Neil indicated back in the United States, Glenn began doing what he loved the most - raising a family and traveling. Glenn spent 35 years as a truck driver with Anchor Motors in Baltimore, Md., retiring in 1991 after having logged a whopping 4 million miles. Meanwhile, Glenn also began what has been a long and fulfilling career as a bus contractor with the Southern Fulton School District. Sons Randy and Eugene have driven bus for their father during the last 38 years, as has wife Bonnie, who for a time manned the wheel of a 16-passenger bus.
Lovingly known to Southern Fulton's student body as "Pappy," Glenn has undoubtedly made an impact on the kids he has hauled. In 2002, Southern Fulton's senior class dedicated their yearbook to "Pappy Glenn Ward" in appreciation of his time and years of service. He was also the recipient of an honorary chapter FFA degree, which was presented to him by the Southern Fulton chapter of the FFA.
Glenn joined the Warfordsburg Lions Club 37 years ago. However, calling him an "active" member would probably be an unjust or inaccurate statement, Neil said. His participation at meetings is second to none and earned him the Lions Leadership Award for perfect attendance in 2007. With almost four decades spent with the community service organization, Glenn has been president on four occasions and has also been the recipient of the Lion of the Year, Traveling Ambassador and the Melvin Jones Lions Award. He also served as the District 14-L Disaster Fund treasurer for at least 10 years.
On a local level, Glenn has also played an active role with the Huntingdon-Bedford-Fulton Area Agency for multiple years as a member of the senior's Advisory Council under the direction of Executive Director Alan Smith, who was on hand to say several complimentary words about Glenn's service. In accepting his award, Glenn stated his efforts have always been about helping the kids.
Glenn and April Hiller, owners and current operators of Dott Store, took center stage as recipients of the Excellence In Small Business Award. Honored by Neil, the couple took over the village store in June 2002. Neil stated the store, with a general store atmosphere, provides a perfect location for people to sit and talk and catch up on local, state and national news.

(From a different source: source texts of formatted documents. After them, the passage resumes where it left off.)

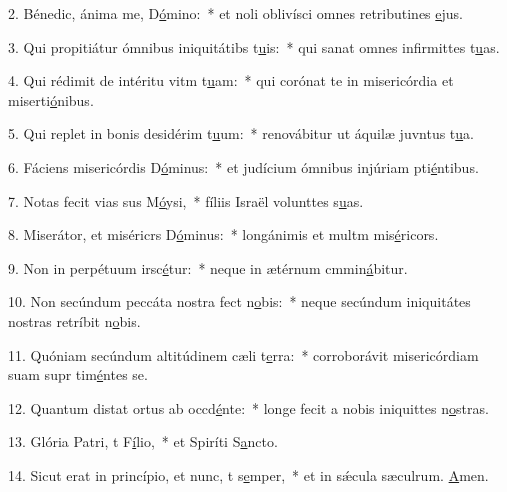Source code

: 2. Bénedic, ánima me, D\uline{ó}mino:~* et noli oblivísci omnes retributines \uline{e}jus.\par 
3. Qui propitiátur ómnibus iniquitátibs t\uline{u}is:~* qui sanat omnes infirmittes t\uline{u}as.\par 
4. Qui rédimit de intéritu vitm t\uline{u}am:~* qui corónat te in misericórdia et miserti\uline{ó}nibus.\par 
5. Qui replet in bonis desidérim t\uline{u}um:~* renovábitur ut áquilæ juvntus t\uline{u}a.\par 
6. Fáciens misericórdis D\uline{ó}minus:~* et judícium ómnibus injúriam pti\uline{é}ntibus.\par 
7. Notas fecit vias sus M\uline{ó}ysi,~* fíliis Israël volunttes s\uline{u}as.\par 
8. Miserátor, et miséricrs D\uline{ó}minus:~* longánimis et multm mis\uline{é}ricors.\par 
9. Non in perpétuum irsc\uline{é}tur:~* neque in ætérnum cmmin\uline{á}bitur.\par 
10. Non secúndum peccáta nostra fect n\uline{o}bis:~* neque secúndum iniquitátes nostras retríbit n\uline{o}bis.\par 
11. Quóniam secúndum altitúdinem cæli  t\uline{e}rra:~* corroborávit misericórdiam suam supr tim\uline{é}ntes se.\par 
12. Quantum distat ortus ab occd\uline{é}nte:~* longe fecit a nobis iniquittes n\uline{o}stras.\par 
13. Glória Patri, t F\uline{í}lio,~* et Spiríti S\uline{a}ncto.\par 
14. Sicut erat in princípio, et nunc, t s\uline{e}mper,~* et in sǽcula sæculrum. \uline{A}men.\par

Hosting both open mic nights and several presidential debates, life has been breathed back into the store. "Most days it's a lot more work than you would expect," said Glenn Hiller, who noted buying the store was the right move to make his family stronger and better.
"We're on the right path," Hiller stated. "Hopefully, if we don't make too many mistakes we'll be there next year too."
Jamie Brambley, executive director of the Fulton County Library, accepted a special service award plaque on behalf of the countless number of volunteers that work together to ensure the success of both the McConnellsburg and Hustontown branches. Volunteers receiving certificates of appreciation included Carolyn Benson, Betty Gail Faunce, Martin Hann, Sherry Lynn, Kay McBeath, Audrey and Ron Mitchell, Linda Portanova, Charles "Skip" Ramsey, Elder Taylor Reed, Joyce Souders, Judy Tison, Elder Curtis Udal, Jean Kies and Esther Stubbs.
Loy Garber, vice president of the library's board of directors, shared with the crowd the history of the library, which is rich with volunteerism. Garber noted the library has survived and thrived over the decades as a result of the commitment of area volunteers, who logged more than 1,500 hours in 2008. As another testament to their dedication, Garber said that more than 32,000 individuals visited the library last year and there are just under 8,000 active cardholders in existence.